El Padre José jugueteaba pensativo con el auricular mientras esperaba que trajeran a su interlocutor.
Por fin se había decicido a visitarle, aunque no sabía realmente la razón: ¿morbo?, ¿consolar a un preso?...Seguramente, de todo un poco había.
Recordó la confesión de su amigo el inspector de policía. ¿Cómo culparle? Oír hablar de Amor, Bondad y Perdón delante de un grupo de niños a un sujeto culpable de más de una veintena de asesinatos a sangre fría y no saltar no es tarea sencilla. Y, en cualquier caso, él estaba para ser instrumento de Perdón, jamás para culpar.

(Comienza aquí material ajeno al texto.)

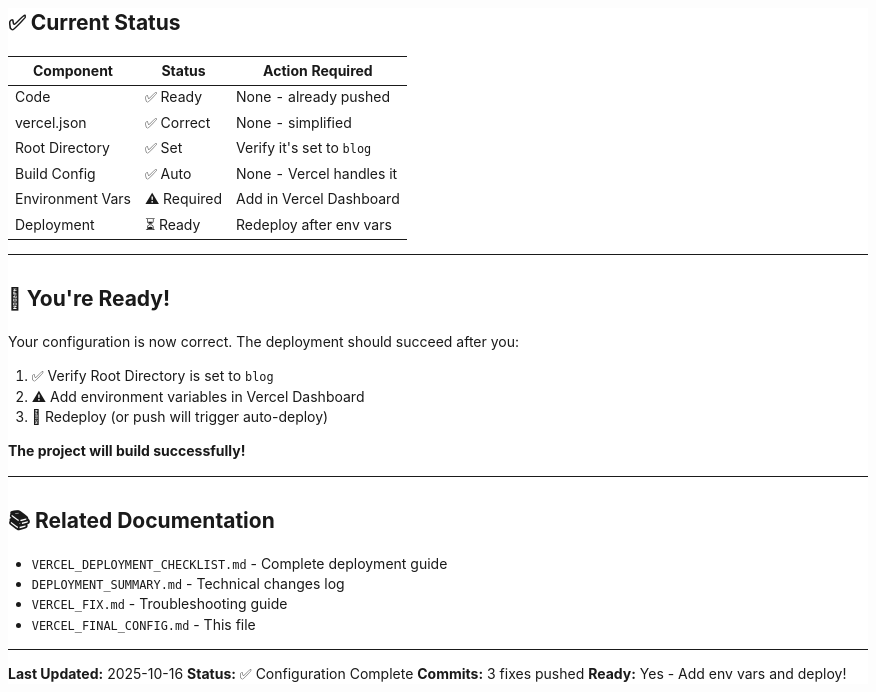 
## ✅ Current Status

| Component | Status | Action Required |
|-----------|--------|-----------------|
| Code | ✅ Ready | None - already pushed |
| vercel.json | ✅ Correct | None - simplified |
| Root Directory | ✅ Set | Verify it's set to `blog` |
| Build Config | ✅ Auto | None - Vercel handles it |
| Environment Vars | ⚠️ Required | Add in Vercel Dashboard |
| Deployment | ⏳ Ready | Redeploy after env vars |

---

## 🎉 You're Ready!

Your configuration is now correct. The deployment should succeed after you:

1. ✅ Verify Root Directory is set to `blog`
2. ⚠️ Add environment variables in Vercel Dashboard
3. 🚀 Redeploy (or push will trigger auto-deploy)

**The project will build successfully!**

---

## 📚 Related Documentation

- `VERCEL_DEPLOYMENT_CHECKLIST.md` - Complete deployment guide
- `DEPLOYMENT_SUMMARY.md` - Technical changes log
- `VERCEL_FIX.md` - Troubleshooting guide
- `VERCEL_FINAL_CONFIG.md` - This file

---

**Last Updated:** 2025-10-16
**Status:** ✅ Configuration Complete
**Commits:** 3 fixes pushed
**Ready:** Yes - Add env vars and deploy!
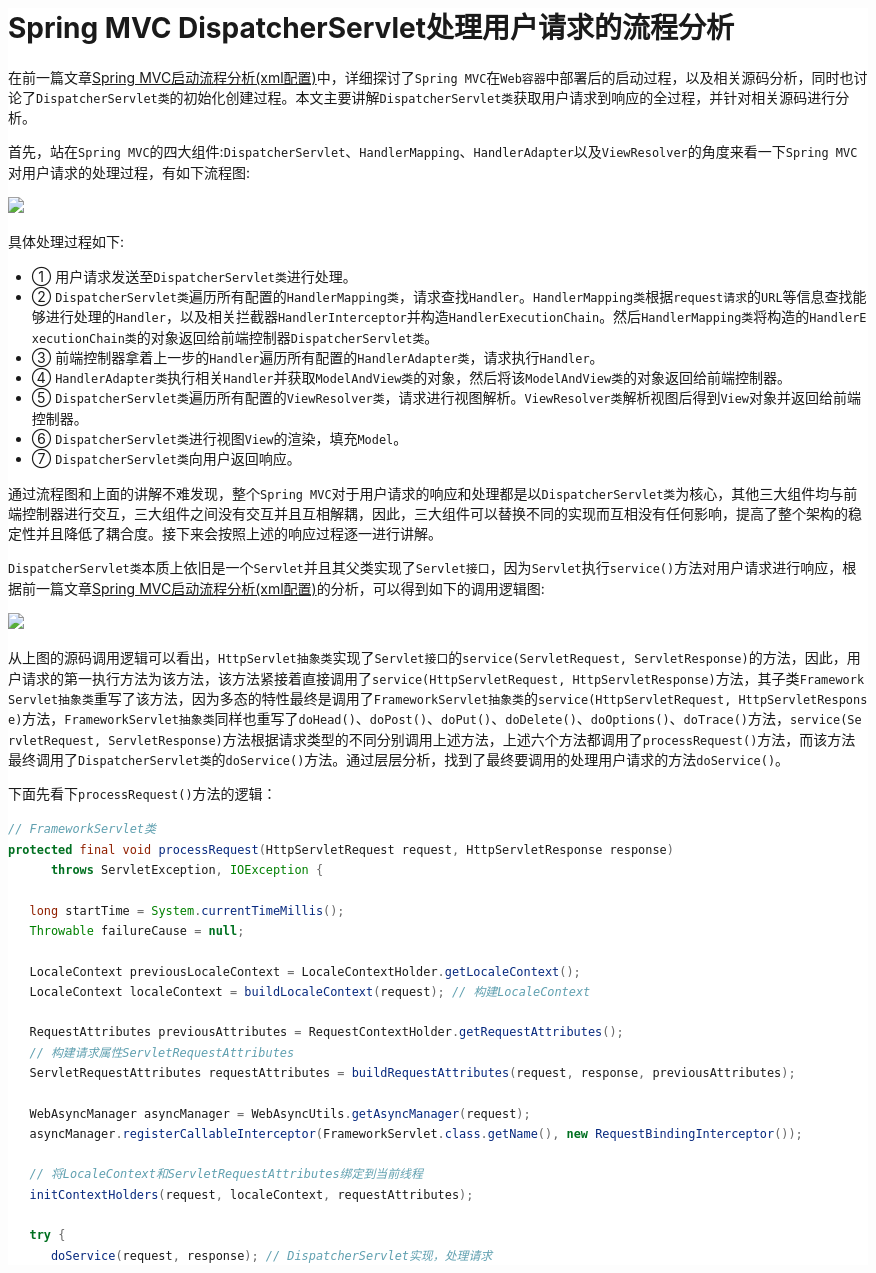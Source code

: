 # Spring MVC DispatcherServlet处理用户请求的流程分析

在前一篇文章[Spring MVC启动流程分析(xml配置)](https://xuanjian1992.top/2019/08/13/Spring-MVC%E5%90%AF%E5%8A%A8%E6%B5%81%E7%A8%8B%E5%88%86%E6%9E%90(xml%E9%85%8D%E7%BD%AE)/)中，详细探讨了`Spring MVC`在`Web容器`中部署后的启动过程，以及相关源码分析，同时也讨论了`DispatcherServlet类`的初始化创建过程。本文主要讲解`DispatcherServlet类`获取用户请求到响应的全过程，并针对相关源码进行分析。

首先，站在`Spring MVC`的四大组件:`DispatcherServlet`、`HandlerMapping`、`HandlerAdapter`以及`ViewResolver`的角度来看一下`Spring MVC`对用户请求的处理过程，有如下流程图:

![](https://alvin-jay.oss-cn-hangzhou.aliyuncs.com/Spring%20Framework/Spring%20MVC-10.jpg)

具体处理过程如下:

- ① 用户请求发送至`DispatcherServlet类`进行处理。
- ② `DispatcherServlet类`遍历所有配置的`HandlerMapping类`，请求查找`Handler`。`HandlerMapping类`根据`request请求`的`URL`等信息查找能够进行处理的`Handler`，以及相关拦截器`HandlerInterceptor`并构造`HandlerExecutionChain`。然后`HandlerMapping类`将构造的`HandlerExecutionChain类`的对象返回给前端控制器`DispatcherServlet类`。
- ③ 前端控制器拿着上一步的`Handler`遍历所有配置的`HandlerAdapter类`，请求执行`Handler`。
- ④ `HandlerAdapter类`执行相关`Handler`并获取`ModelAndView类`的对象，然后将该`ModelAndView类`的对象返回给前端控制器。
- ⑤ `DispatcherServlet类`遍历所有配置的`ViewResolver类`，请求进行视图解析。`ViewResolver类`解析视图后得到`View`对象并返回给前端控制器。
- ⑥ `DispatcherServlet类`进行视图`View`的渲染，填充`Model`。
- ⑦ `DispatcherServlet类`向用户返回响应。

通过流程图和上面的讲解不难发现，整个`Spring MVC`对于用户请求的响应和处理都是以`DispatcherServlet类`为核心，其他三大组件均与前端控制器进行交互，三大组件之间没有交互并且互相解耦，因此，三大组件可以替换不同的实现而互相没有任何影响，提高了整个架构的稳定性并且降低了耦合度。接下来会按照上述的响应过程逐一进行讲解。

`DispatcherServlet类`本质上依旧是一个`Servlet`并且其父类实现了`Servlet接口`，因为`Servlet`执行`service()`方法对用户请求进行响应，根据前一篇文章[Spring MVC启动流程分析(xml配置)](https://xuanjian1992.top/2019/08/13/Spring-MVC%E5%90%AF%E5%8A%A8%E6%B5%81%E7%A8%8B%E5%88%86%E6%9E%90(xml%E9%85%8D%E7%BD%AE)/)的分析，可以得到如下的调用逻辑图:

![](https://alvin-jay.oss-cn-hangzhou.aliyuncs.com/Spring%20Framework/Spring%20MVC-11.jpeg)

从上图的源码调用逻辑可以看出，`HttpServlet抽象类`实现了`Servlet接口`的`service(ServletRequest, ServletResponse)`的方法，因此，用户请求的第一执行方法为该方法，该方法紧接着直接调用了`service(HttpServletRequest, HttpServletResponse)`方法，其子类`FrameworkServlet抽象类`重写了该方法，因为多态的特性最终是调用了`FrameworkServlet抽象类`的`service(HttpServletRequest, HttpServletResponse)`方法，`FrameworkServlet抽象类`同样也重写了`doHead()`、`doPost()`、`doPut()`、`doDelete()`、`doOptions()`、`doTrace()`方法，`service(ServletRequest, ServletResponse)`方法根据请求类型的不同分别调用上述方法，上述六个方法都调用了`processRequest()`方法，而该方法最终调用了`DispatcherServlet类`的`doService()`方法。通过层层分析，找到了最终要调用的处理用户请求的方法`doService()`。

下面先看下`processRequest()`方法的逻辑：

```java
// FrameworkServlet类
protected final void processRequest(HttpServletRequest request, HttpServletResponse response)
      throws ServletException, IOException {

   long startTime = System.currentTimeMillis();
   Throwable failureCause = null;

   LocaleContext previousLocaleContext = LocaleContextHolder.getLocaleContext();
   LocaleContext localeContext = buildLocaleContext(request); // 构建LocaleContext

   RequestAttributes previousAttributes = RequestContextHolder.getRequestAttributes();
   // 构建请求属性ServletRequestAttributes
   ServletRequestAttributes requestAttributes = buildRequestAttributes(request, response, previousAttributes);

   WebAsyncManager asyncManager = WebAsyncUtils.getAsyncManager(request);
   asyncManager.registerCallableInterceptor(FrameworkServlet.class.getName(), new RequestBindingInterceptor());

   // 将LocaleContext和ServletRequestAttributes绑定到当前线程
   initContextHolders(request, localeContext, requestAttributes);

   try {
      doService(request, response); // DispatcherServlet实现，处理请求
```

Entonces entró el recluso 2342. Erguido, orgulloso. Se sentó y tomó el teléfono como quien va a atender una llamada del mismísimo rey del mundo. El Padre José no pudo evitar una sacudida de escalofrío ante semejante presencia.
-Buenos días, padre.
-Hola. Me sorprende su visita. Lo cierto es que no recibo muchas. Ya ve, he sido traicionado y abandonado por aquellos que creía mis amigos. Pero no crea, eso me llena de gozo, me hace partícipe del destino mismo de Cristo, de su sacrificio y de su dolor.
Curioso concepto de la traición el de esa gente: había llamado traidores a los pobres muchachos a los que asesionó, al soldado que lo denunció y al policía que lo había arrestado.
-Bueno, padre, ya ve que no está sólo del todo.
-Le repito que me da igual que vengan o no a verde. Yo tenía una tarea que cumplir y lo hice con orgullo y convicción. Era voluntad divina. Ahora, satisfecha la misión, mi vida poco importa.
Convencido, aquel hombre estaba convencido de que lo que había hecho, de que todas las muertes de las que se le había declarado culpable, habían sido algo santo y justo.
Mientras fijaba su mirada en el personaje tras el cristal, mientras simulaba escuchar todo su discurso de fanático, al Padre José le asaltaron dos dudas: ¿era posible que su Dios y el de ese tipo fueran el mismo?, y, ¿cómo juzgaría el Señor a aquel hombre, convencido que todo el Mal que había hecho era el Bien, un Bien en nombre de Dios?
Dos preguntas sin respuesta para un simple hombre, claro está. Pero el Padre José tenía toda la Fe del mundo en que Dios tenía la solución perfecta para aquellas dos inquietantes incógnitas.